__Task instructions__
Below are the records to retype. Keep every character exactly and leave out the pictures.

Segment Open

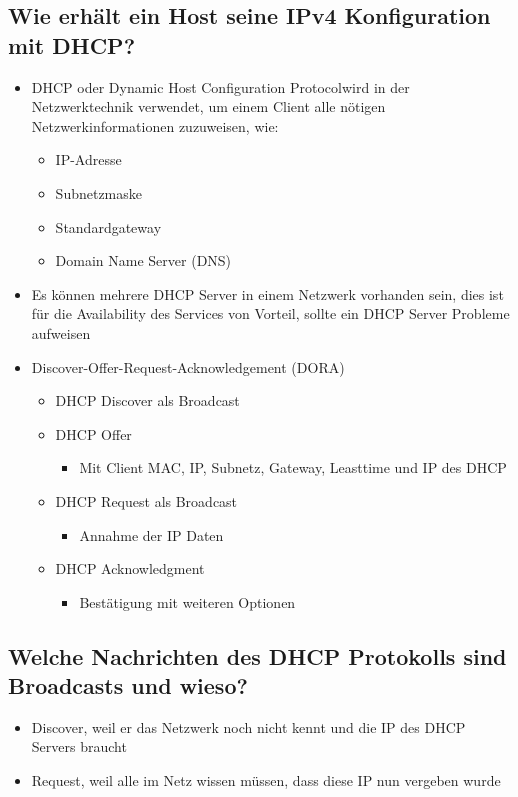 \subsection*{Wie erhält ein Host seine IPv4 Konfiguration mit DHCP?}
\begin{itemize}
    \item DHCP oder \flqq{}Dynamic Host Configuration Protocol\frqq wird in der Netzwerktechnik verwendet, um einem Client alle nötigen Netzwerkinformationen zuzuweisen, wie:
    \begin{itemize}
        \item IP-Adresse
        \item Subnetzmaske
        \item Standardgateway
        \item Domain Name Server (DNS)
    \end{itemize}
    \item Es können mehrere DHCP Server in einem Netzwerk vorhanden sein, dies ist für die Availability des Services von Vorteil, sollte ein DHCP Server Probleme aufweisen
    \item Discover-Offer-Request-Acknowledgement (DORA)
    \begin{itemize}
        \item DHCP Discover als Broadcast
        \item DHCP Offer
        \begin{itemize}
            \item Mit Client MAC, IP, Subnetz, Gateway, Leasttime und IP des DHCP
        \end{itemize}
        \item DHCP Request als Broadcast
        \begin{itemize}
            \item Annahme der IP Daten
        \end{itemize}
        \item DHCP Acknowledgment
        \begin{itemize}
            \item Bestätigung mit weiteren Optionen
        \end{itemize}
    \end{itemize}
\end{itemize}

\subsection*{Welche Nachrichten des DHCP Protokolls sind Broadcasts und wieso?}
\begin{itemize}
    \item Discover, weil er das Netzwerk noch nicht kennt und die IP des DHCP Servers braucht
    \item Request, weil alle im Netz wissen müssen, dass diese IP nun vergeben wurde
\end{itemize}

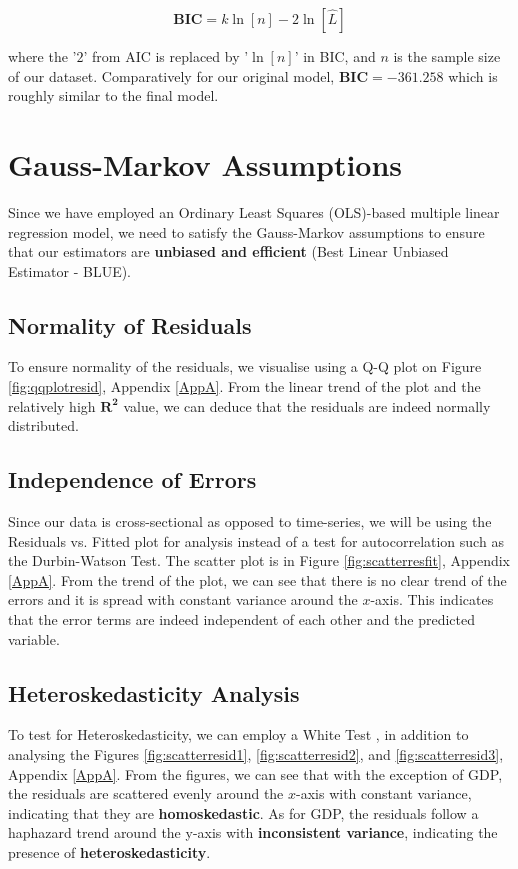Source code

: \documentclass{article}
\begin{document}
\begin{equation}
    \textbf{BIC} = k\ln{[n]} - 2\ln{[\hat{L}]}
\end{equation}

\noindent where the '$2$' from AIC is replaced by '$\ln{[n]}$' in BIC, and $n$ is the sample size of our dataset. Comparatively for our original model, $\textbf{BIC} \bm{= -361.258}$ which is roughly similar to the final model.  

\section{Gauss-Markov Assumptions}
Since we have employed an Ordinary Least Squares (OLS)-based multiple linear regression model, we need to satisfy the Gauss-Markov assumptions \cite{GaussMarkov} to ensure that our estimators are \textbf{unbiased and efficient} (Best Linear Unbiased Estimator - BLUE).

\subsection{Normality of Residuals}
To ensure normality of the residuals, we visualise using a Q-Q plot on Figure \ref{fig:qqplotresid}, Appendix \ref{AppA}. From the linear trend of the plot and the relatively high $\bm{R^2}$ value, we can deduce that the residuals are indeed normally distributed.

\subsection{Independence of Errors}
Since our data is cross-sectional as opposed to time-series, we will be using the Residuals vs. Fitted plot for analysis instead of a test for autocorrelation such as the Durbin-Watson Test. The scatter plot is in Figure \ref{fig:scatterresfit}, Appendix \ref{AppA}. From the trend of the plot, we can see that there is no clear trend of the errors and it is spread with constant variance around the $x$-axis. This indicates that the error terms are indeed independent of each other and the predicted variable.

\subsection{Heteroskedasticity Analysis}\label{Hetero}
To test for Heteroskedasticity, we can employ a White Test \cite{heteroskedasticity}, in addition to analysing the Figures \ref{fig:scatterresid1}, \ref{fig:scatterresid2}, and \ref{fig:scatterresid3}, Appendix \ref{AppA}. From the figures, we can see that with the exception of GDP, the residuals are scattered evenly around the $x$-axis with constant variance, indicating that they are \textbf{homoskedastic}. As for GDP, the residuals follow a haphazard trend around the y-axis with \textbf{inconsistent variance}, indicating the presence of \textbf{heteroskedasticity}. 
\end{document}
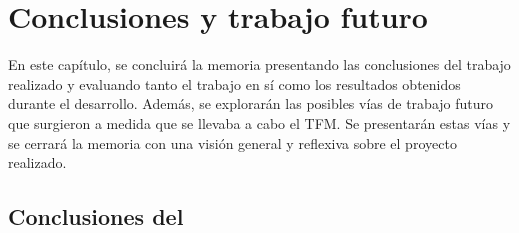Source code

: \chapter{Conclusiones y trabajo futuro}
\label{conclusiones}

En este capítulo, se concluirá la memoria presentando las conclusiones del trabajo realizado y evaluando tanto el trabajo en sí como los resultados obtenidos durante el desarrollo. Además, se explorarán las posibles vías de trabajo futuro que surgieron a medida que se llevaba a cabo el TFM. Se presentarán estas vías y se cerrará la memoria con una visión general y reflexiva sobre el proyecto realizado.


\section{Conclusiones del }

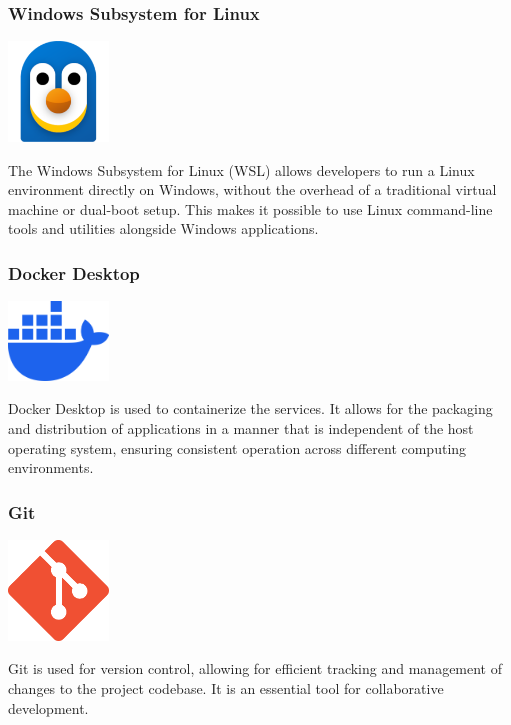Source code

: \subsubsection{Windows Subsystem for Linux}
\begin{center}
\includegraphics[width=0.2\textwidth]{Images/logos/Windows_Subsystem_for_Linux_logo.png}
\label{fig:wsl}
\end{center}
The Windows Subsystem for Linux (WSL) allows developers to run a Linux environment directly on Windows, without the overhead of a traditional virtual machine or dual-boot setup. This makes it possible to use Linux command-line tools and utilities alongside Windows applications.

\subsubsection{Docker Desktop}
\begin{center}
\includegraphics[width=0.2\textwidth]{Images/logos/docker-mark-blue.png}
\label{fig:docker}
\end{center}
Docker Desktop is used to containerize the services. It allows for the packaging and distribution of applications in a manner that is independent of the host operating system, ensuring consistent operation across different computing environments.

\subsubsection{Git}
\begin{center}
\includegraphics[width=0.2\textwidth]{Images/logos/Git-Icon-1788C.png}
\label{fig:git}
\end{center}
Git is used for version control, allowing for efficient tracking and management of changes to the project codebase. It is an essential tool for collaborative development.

Segment Closed

__Task result__
 \subsection*{Wie erhält ein Host seine IPv4 Konfiguration mit DHCP?}
\begin{itemize}
    \item DHCP oder \flqq{}Dynamic Host Configuration Protocol\frqq wird in der Netzwerktechnik verwendet, um einem Client alle nötigen Netzwerkinformationen zuzuweisen, wie:
    \begin{itemize}
        \item IP-Adresse
        \item Subnetzmaske
        \item Standardgateway
        \item Domain Name Server (DNS)
    \end{itemize}
    \item Es können mehrere DHCP Server in einem Netzwerk vorhanden sein, dies ist für die Availability des Services von Vorteil, sollte ein DHCP Server Probleme aufweisen
    \item Discover-Offer-Request-Acknowledgement (DORA)
    \begin{itemize}
        \item DHCP Discover als Broadcast
        \item DHCP Offer
        \begin{itemize}
            \item Mit Client MAC, IP, Subnetz, Gateway, Leasttime und IP des DHCP
        \end{itemize}
        \item DHCP Request als Broadcast
        \begin{itemize}
            \item Annahme der IP Daten
        \end{itemize}
        \item DHCP Acknowledgment
        \begin{itemize}
            \item Bestätigung mit weiteren Optionen
        \end{itemize}
    \end{itemize}
\end{itemize}

\subsection*{Welche Nachrichten des DHCP Protokolls sind Broadcasts und wieso?}
\begin{itemize}
    \item Discover, weil er das Netzwerk noch nicht kennt und die IP des DHCP Servers braucht
    \item Request, weil alle im Netz wissen müssen, dass diese IP nun vergeben wurde
\end{itemize}

Source code

: \documentclass{article}
\begin{document}
\begin{equation}
    \textbf{BIC} = k\ln{[n]} - 2\ln{[\hat{L}]}
\end{equation}

\noindent where the '$2$' from AIC is replaced by '$\ln{[n]}$' in BIC, and $n$ is the sample size of our dataset. Comparatively for our original model, $\textbf{BIC} \bm{= -361.258}$ which is roughly similar to the final model.  

\section{Gauss-Markov Assumptions}
Since we have employed an Ordinary Least Squares (OLS)-based multiple linear regression model, we need to satisfy the Gauss-Markov assumptions \cite{GaussMarkov} to ensure that our estimators are \textbf{unbiased and efficient} (Best Linear Unbiased Estimator - BLUE).

\subsection{Normality of Residuals}
To ensure normality of the residuals, we visualise using a Q-Q plot on Figure \ref{fig:qqplotresid}, Appendix \ref{AppA}. From the linear trend of the plot and the relatively high $\bm{R^2}$ value, we can deduce that the residuals are indeed normally distributed.

\subsection{Independence of Errors}
Since our data is cross-sectional as opposed to time-series, we will be using the Residuals vs. Fitted plot for analysis instead of a test for autocorrelation such as the Durbin-Watson Test. The scatter plot is in Figure \ref{fig:scatterresfit}, Appendix \ref{AppA}. From the trend of the plot, we can see that there is no clear trend of the errors and it is spread with constant variance around the $x$-axis. This indicates that the error terms are indeed independent of each other and the predicted variable.

\subsection{Heteroskedasticity Analysis}\label{Hetero}
To test for Heteroskedasticity, we can employ a White Test \cite{heteroskedasticity}, in addition to analysing the Figures \ref{fig:scatterresid1}, \ref{fig:scatterresid2}, and \ref{fig:scatterresid3}, Appendix \ref{AppA}. From the figures, we can see that with the exception of GDP, the residuals are scattered evenly around the $x$-axis with constant variance, indicating that they are \textbf{homoskedastic}. As for GDP, the residuals follow a haphazard trend around the y-axis with \textbf{inconsistent variance}, indicating the presence of \textbf{heteroskedasticity}. 
\end{document}
Source code

: \chapter{Conclusiones y trabajo futuro}
\label{conclusiones}

En este capítulo, se concluirá la memoria presentando las conclusiones del trabajo realizado y evaluando tanto el trabajo en sí como los resultados obtenidos durante el desarrollo. Además, se explorarán las posibles vías de trabajo futuro que surgieron a medida que se llevaba a cabo el TFM. Se presentarán estas vías y se cerrará la memoria con una visión general y reflexiva sobre el proyecto realizado.


\section{Conclusiones del }

Source code

: \subsubsection{Windows Subsystem for Linux}
\begin{center}
\includegraphics[width=0.2\textwidth]{Images/logos/Windows_Subsystem_for_Linux_logo.png}
\label{fig:wsl}
\end{center}
The Windows Subsystem for Linux (WSL) allows developers to run a Linux environment directly on Windows, without the overhead of a traditional virtual machine or dual-boot setup. This makes it possible to use Linux command-line tools and utilities alongside Windows applications.

\subsubsection{Docker Desktop}
\begin{center}
\includegraphics[width=0.2\textwidth]{Images/logos/docker-mark-blue.png}
\label{fig:docker}
\end{center}
Docker Desktop is used to containerize the services. It allows for the packaging and distribution of applications in a manner that is independent of the host operating system, ensuring consistent operation across different computing environments.

\subsubsection{Git}
\begin{center}
\includegraphics[width=0.2\textwidth]{Images/logos/Git-Icon-1788C.png}
\label{fig:git}
\end{center}
Git is used for version control, allowing for efficient tracking and management of changes to the project codebase. It is an essential tool for collaborative development.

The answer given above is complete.